▶ _WHAT IS BEING ASKED_:
Your answer should be each line of the entries that contains the word "free", copied in full.

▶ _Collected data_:

--- START ---

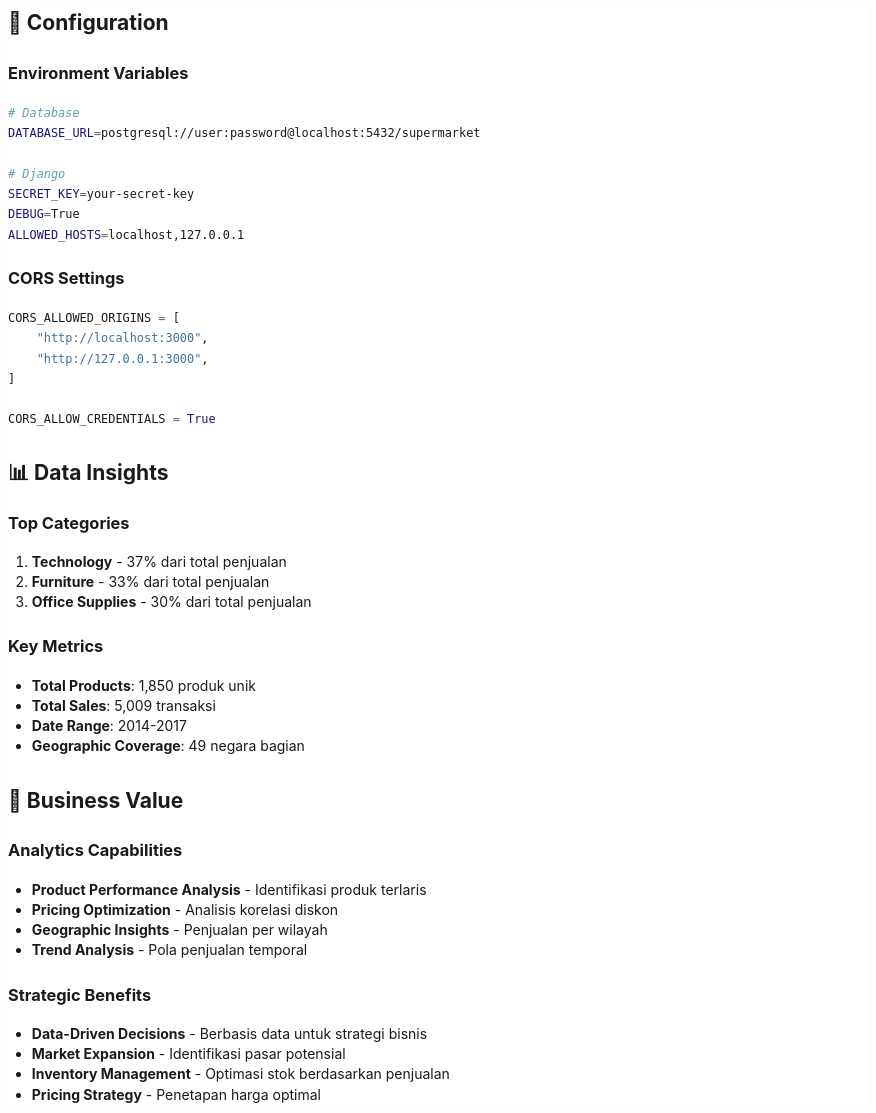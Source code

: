 ## 🔧 Configuration

### Environment Variables
```bash
# Database
DATABASE_URL=postgresql://user:password@localhost:5432/supermarket

# Django
SECRET_KEY=your-secret-key
DEBUG=True
ALLOWED_HOSTS=localhost,127.0.0.1
```

### CORS Settings
```python
CORS_ALLOWED_ORIGINS = [
    "http://localhost:3000",
    "http://127.0.0.1:3000",
]

CORS_ALLOW_CREDENTIALS = True
```

## 📊 Data Insights

### Top Categories
1. **Technology** - 37% dari total penjualan
2. **Furniture** - 33% dari total penjualan  
3. **Office Supplies** - 30% dari total penjualan

### Key Metrics
- **Total Products**: 1,850 produk unik
- **Total Sales**: 5,009 transaksi
- **Date Range**: 2014-2017
- **Geographic Coverage**: 49 negara bagian

## 🎯 Business Value

### Analytics Capabilities
- **Product Performance Analysis** - Identifikasi produk terlaris
- **Pricing Optimization** - Analisis korelasi diskon
- **Geographic Insights** - Penjualan per wilayah
- **Trend Analysis** - Pola penjualan temporal

### Strategic Benefits
- **Data-Driven Decisions** - Berbasis data untuk strategi bisnis
- **Market Expansion** - Identifikasi pasar potensial
- **Inventory Management** - Optimasi stok berdasarkan penjualan
- **Pricing Strategy** - Penetapan harga optimal
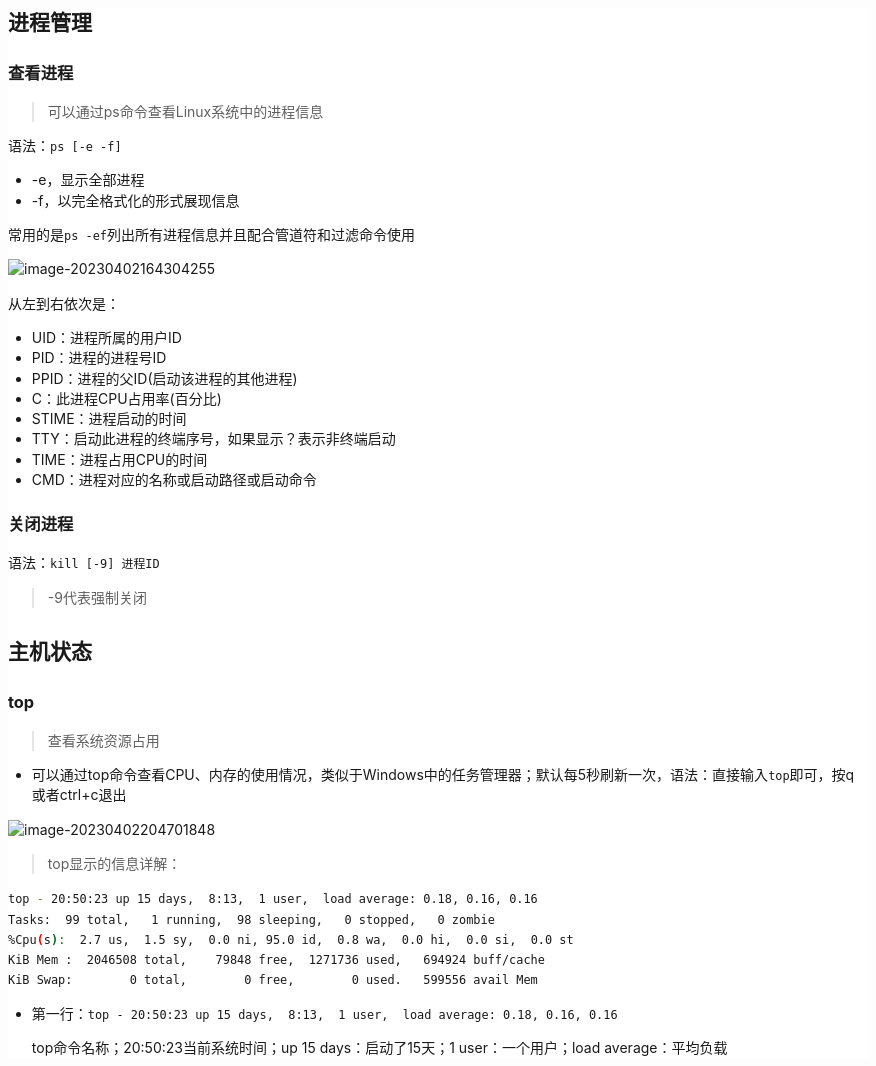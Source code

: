 ## 进程管理

### 查看进程

> 可以通过ps命令查看Linux系统中的进程信息

语法：`ps [-e -f]`

- -e，显示全部进程
- -f，以完全格式化的形式展现信息

常用的是`ps -ef`列出所有进程信息并且配合管道符和过滤命令使用

![image-20230402164304255](https://blog-images-1309758663.cos.ap-nanjing.myqcloud.com/202304021643409.png)

从左到右依次是：

- UID：进程所属的用户ID
- PID：进程的进程号ID
- PPID：进程的父ID(启动该进程的其他进程)
- C：此进程CPU占用率(百分比)
- STIME：进程启动的时间
- TTY：启动此进程的终端序号，如果显示？表示非终端启动
- TIME：进程占用CPU的时间
- CMD：进程对应的名称或启动路径或启动命令

### 关闭进程

语法：`kill [-9] 进程ID`

> -9代表强制关闭

## 主机状态

### top

> 查看系统资源占用

- 可以通过top命令查看CPU、内存的使用情况，类似于Windows中的任务管理器；默认每5秒刷新一次，语法：直接输入`top`即可，按q或者ctrl+c退出

![image-20230402204701848](https://blog-images-1309758663.cos.ap-nanjing.myqcloud.com/202304022047990.png)

> top显示的信息详解：

```sh
top - 20:50:23 up 15 days,  8:13,  1 user,  load average: 0.18, 0.16, 0.16
Tasks:  99 total,   1 running,  98 sleeping,   0 stopped,   0 zombie
%Cpu(s):  2.7 us,  1.5 sy,  0.0 ni, 95.0 id,  0.8 wa,  0.0 hi,  0.0 si,  0.0 st
KiB Mem :  2046508 total,    79848 free,  1271736 used,   694924 buff/cache
KiB Swap:        0 total,        0 free,        0 used.   599556 avail Mem
```

- 第一行：`top - 20:50:23 up 15 days,  8:13,  1 user,  load average: 0.18, 0.16, 0.16`

  top命令名称；20:50:23当前系统时间；up 15 days：启动了15天；1 user：一个用户；load average：平均负载
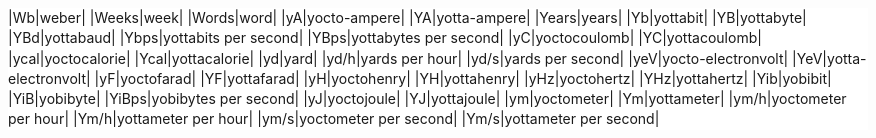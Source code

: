 |Wb|weber|
|Weeks|week|
|Words|word|
|yA|yocto-ampere|
|YA|yotta-ampere|
|Years|years|
|Yb|yottabit|
|YB|yottabyte|
|YBd|yottabaud|
|Ybps|yottabits per second|
|YBps|yottabytes per second|
|yC|yoctocoulomb|
|YC|yottacoulomb|
|ycal|yoctocalorie|
|Ycal|yottacalorie|
|yd|yard|
|yd/h|yards per hour|
|yd/s|yards per second|
|yeV|yocto-electronvolt|
|YeV|yotta-electronvolt|
|yF|yoctofarad|
|YF|yottafarad|
|yH|yoctohenry|
|YH|yottahenry|
|yHz|yoctohertz|
|YHz|yottahertz|
|Yib|yobibit|
|YiB|yobibyte|
|YiBps|yobibytes per second|
|yJ|yoctojoule|
|YJ|yottajoule|
|ym|yoctometer|
|Ym|yottameter|
|ym/h|yoctometer per hour|
|Ym/h|yottameter per hour|
|ym/s|yoctometer per second|
|Ym/s|yottameter per second|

--- END ---

▶ _TASK RESULT_:
KiB Mem :  2046508 total,    79848 free,  1271736 used,   694924 buff/cache
KiB Swap:        0 total,        0 free,        0 used.   599556 avail Mem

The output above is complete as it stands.